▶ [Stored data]

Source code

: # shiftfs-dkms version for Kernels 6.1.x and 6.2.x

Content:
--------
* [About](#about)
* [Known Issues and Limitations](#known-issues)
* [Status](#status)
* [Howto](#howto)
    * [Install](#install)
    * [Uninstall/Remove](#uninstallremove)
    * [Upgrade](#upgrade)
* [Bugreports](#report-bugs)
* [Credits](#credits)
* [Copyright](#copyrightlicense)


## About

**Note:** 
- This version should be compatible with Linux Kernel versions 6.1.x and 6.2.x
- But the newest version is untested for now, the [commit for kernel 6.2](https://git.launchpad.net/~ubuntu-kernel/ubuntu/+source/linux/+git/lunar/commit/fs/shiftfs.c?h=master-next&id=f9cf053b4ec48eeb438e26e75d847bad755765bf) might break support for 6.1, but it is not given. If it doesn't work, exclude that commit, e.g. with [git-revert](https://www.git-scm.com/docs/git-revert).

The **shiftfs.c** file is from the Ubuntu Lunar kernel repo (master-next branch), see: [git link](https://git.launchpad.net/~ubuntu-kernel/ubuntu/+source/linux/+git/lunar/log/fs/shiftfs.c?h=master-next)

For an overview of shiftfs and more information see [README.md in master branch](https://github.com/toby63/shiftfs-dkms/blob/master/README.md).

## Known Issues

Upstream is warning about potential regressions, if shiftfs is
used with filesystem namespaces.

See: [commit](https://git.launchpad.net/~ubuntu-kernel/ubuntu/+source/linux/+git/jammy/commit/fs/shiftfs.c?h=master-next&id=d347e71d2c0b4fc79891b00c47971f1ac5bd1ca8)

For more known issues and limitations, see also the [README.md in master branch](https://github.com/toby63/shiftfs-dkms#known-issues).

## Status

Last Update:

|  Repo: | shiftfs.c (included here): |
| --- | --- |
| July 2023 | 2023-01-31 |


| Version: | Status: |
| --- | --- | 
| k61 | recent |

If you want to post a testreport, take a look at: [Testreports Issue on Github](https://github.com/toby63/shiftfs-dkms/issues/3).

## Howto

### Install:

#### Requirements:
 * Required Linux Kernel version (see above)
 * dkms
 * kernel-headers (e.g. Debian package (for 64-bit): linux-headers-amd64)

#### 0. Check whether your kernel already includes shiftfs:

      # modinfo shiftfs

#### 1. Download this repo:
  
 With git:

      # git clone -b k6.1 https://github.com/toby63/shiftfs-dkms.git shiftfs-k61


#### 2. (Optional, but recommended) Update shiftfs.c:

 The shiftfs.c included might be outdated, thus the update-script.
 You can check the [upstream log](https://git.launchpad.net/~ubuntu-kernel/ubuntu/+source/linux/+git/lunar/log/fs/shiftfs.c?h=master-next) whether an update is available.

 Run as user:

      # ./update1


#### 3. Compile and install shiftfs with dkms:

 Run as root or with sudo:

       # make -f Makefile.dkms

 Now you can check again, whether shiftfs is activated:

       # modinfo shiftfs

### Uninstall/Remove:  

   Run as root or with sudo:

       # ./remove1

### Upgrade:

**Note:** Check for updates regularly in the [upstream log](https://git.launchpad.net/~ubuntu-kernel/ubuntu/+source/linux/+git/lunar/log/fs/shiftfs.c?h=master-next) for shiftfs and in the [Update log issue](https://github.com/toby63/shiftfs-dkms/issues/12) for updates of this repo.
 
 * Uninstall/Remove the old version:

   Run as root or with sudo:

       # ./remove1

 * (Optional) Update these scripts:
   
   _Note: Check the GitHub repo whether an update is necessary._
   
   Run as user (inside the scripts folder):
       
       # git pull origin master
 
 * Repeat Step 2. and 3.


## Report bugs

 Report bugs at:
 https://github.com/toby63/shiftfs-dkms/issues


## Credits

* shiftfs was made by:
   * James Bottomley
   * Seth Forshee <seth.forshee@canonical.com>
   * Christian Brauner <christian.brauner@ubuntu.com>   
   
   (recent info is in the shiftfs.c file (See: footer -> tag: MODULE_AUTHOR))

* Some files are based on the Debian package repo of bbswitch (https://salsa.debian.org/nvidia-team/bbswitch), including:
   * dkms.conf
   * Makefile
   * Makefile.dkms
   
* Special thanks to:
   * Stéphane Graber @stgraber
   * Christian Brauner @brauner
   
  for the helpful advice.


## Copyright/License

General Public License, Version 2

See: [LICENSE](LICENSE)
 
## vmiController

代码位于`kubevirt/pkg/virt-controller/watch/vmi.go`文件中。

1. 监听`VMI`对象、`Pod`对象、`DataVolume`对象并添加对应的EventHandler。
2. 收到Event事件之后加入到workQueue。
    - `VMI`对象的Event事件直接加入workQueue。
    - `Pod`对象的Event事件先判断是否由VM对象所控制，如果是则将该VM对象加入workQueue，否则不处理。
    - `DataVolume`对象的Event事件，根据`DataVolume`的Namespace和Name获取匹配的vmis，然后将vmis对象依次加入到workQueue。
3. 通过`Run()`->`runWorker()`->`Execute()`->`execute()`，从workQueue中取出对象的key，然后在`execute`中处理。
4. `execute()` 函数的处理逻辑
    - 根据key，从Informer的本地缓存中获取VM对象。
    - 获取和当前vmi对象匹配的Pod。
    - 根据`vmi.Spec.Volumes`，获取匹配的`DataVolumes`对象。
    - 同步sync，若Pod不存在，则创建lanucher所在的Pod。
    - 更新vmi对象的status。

▶ [Problem] The lines above, from the start of the records through the one containing "- This version", are to be printed exactly, and nothing else is to be included.

▶ [Task result]
Source code

: # shiftfs-dkms version for Kernels 6.1.x and 6.2.x

Content:
--------
* [About](#about)
* [Known Issues and Limitations](#known-issues)
* [Status](#status)
* [Howto](#howto)
    * [Install](#install)
    * [Uninstall/Remove](#uninstallremove)
    * [Upgrade](#upgrade)
* [Bugreports](#report-bugs)
* [Credits](#credits)
* [Copyright](#copyrightlicense)


## About

**Note:** 
- This version should be compatible with Linux Kernel versions 6.1.x and 6.2.x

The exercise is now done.